I completed my downward slash while I twisted my torso and my supporting leg bent: low on the rippling surface of the water, the straight arm that had allowed me to attack with my knife-like hand continued its motion, cutting horizontally while my free hand slapped on the lake, pushing myself off. The leg that hadn't been supporting my weight swept out, barely missing Karin's knees, but by the time she had found her feet after jumping back, the push of my hand against the lake had flung me upright once more, allowing me to lead with a straight jab, which she barely dodged by tilting her torso.

The arm that held my empty knife-like hand arrived sideways a split second later, and I stopped when my finger grazed the Uzumaki just under her ribs.

Breathing heavily, Karin took a long look at my arm, a frown appearing on her forehead as she went over the last exchange, only to openly grimace when she realized what I had done: "The point of that sequence is to keep forward momentum, but sweeping with one leg instead of two allows for a change of direction without bleeding off too much speed, the horizontal cut would allow forcing an opponent that sidestepped in that direction to jump." I stared at her expectantly, waiting for her to repeat what I spent an inordinate amount of time forcing into her head.

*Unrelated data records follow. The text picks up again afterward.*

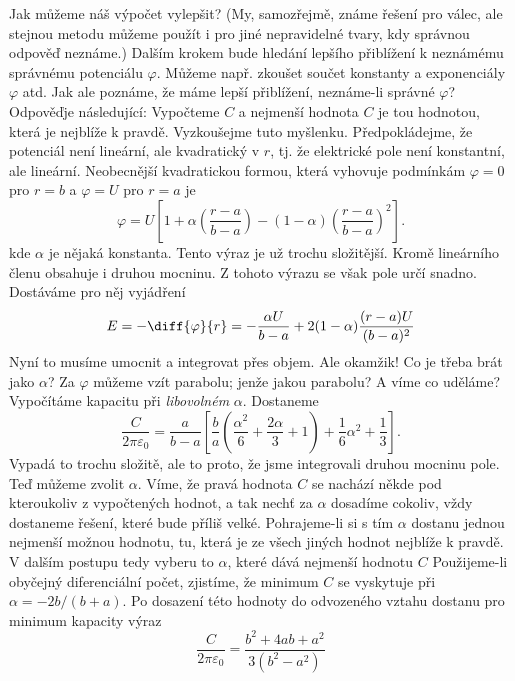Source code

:     Jak můžeme náš výpočet vylepšit? (My, samozřejmě, známe řešení pro válec, ale stejnou metodu
    můžeme použít i pro jiné nepravidelné tvary, kdy správnou odpověď neznáme.) Dalším krokem bude
    hledání lepšího přiblížení k neznámému správnému potenciálu \(\varphi\). Můžeme např. zkoušet
    součet konstanty a exponenciály \(\varphi\) atd. Jak ale poznáme, že máme lepší přiblížení,
    neznáme-li správné \(\varphi\)? Odpověďje následující: Vypočteme \(C\) a nejmenší hodnota \(C\)
    je tou hodnotou, která je nejblíže k pravdě. Vyzkoušejme tuto myšlenku. Předpokládejme, že
    potenciál není lineární, ale kvadratický v \(r\), tj. že elektrické pole není konstantní, ale
    lineární. Neobecnější kvadratickou formou, která vyhovuje podmínkám \(\varphi = 0\) pro \(r=b\)
    a \(\varphi=U\) pro \(r=a\) je
    \begin{equation*}
      \varphi = U\left[1 + \alpha \left(\dfrac{r-a}{b-a}\right) 
                    - (1 - \alpha)\left(\dfrac{r-a}{b-a}\right)^2\right].
    \end{equation*}
    kde \(\alpha\) je nějaká konstanta. Tento výraz je už trochu složitější. Kromě lineárního členu
    obsahuje i druhou mocninu. Z tohoto výrazu se však pole určí snadno. Dostáváme pro něj vyjádření
    \begin{equation*}
      E = -\diff{\varphi}{r} = - \dfrac{\alpha U}{b-a} + 2(1 - \alpha)\dfrac{(r-a)U}{(b-a)^2}
    \end{equation*}
    Nyní to musíme umocnit a integrovat přes objem. Ale okamžik! Co je třeba brát jako \(\alpha\)?
    Za \(\varphi\) můžeme vzít parabolu; jenže jakou parabolu? A víme co uděláme? Vypočítáme
    kapacitu při \emph{libovolném} \(\alpha\). Dostaneme
    \begin{equation*}
      \dfrac{C}{2\pi\varepsilon_0} = 
      \dfrac{a}{b-a}\left[
          \dfrac{b}{a}\left(\dfrac{\alpha^2}{6}+\dfrac{2\alpha}{3}+1\right) + 
          \dfrac{1}{6}\alpha^2+\dfrac{1}{3}
      \right].
    \end{equation*}
    Vypadá to trochu složitě, ale to proto, že jsme integrovali druhou mocninu pole. Teď můžeme
    zvolit \(\alpha\). Víme, že pravá hodnota \(C\) se nachází někde pod kteroukoliv z vypočtených
    hodnot, a tak nechť za \(\alpha\) dosadíme cokoliv, vždy dostaneme řešení, které bude příliš
    velké. Pohrajeme-li si s tím \(\alpha\) dostanu jednou nejmenší možnou hodnotu, tu, která je ze
    všech jiných hodnot nejblíže k pravdě. V dalším postupu tedy vyberu to \(\alpha\), které dává
    nejmenší hodnotu \(C\) Použijeme-li obyčejný diferenciální počet, zjistíme, že minimum \(C\) se
    vyskytuje při \(\alpha = - 2 b/(b + a)\). Po dosazení této hodnoty do odvozeného vztahu dostanu
    pro minimum kapacity výraz
    \begin{equation*}
      \dfrac{C}{2\pi\varepsilon_0} = \dfrac{b^2 + 4ab + a^2}{3(b^2 - a^2)}
    \end{equation*}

"And most people fall slowly." she bit out her last word, disliking that she had to quote me in order to show she understood my point.

I nodded: "On an open field, if you don't have surfaces to ricochet off from, every time a part of you isn't connected to the floor you are predictable, because your trajectory has already been mostly decided."

I held back a grimace at how scratchy and unfamiliar my voice sounded to me. I needed to get used to it: breaking free from Konoha would be much more rewarding if everyone kept looking for young Sasuke Uchiha instead of old, cranky Haruto.

She wrung her hands into her hair after tucking away the tanto I had given her and squeezed, a small waterfall leaving her head as she pursed her lips in distaste: "You wanted me to jump to prove your point." she accused me.

"I performed the sequence as I showed you: using both legs is necessary only against someone much stronger physically, but only if you want to bet your life on it, because you'd be exposed otherwise." I turned my back on her and started walking back towards the shore, "But before we went over today's mistakes, what did you do well?"

"I still don't understand why can't we focus on what I need to fix." she mulishly replied, and even without seeing her, I could imagine how her eyes would narrow behind her glasses.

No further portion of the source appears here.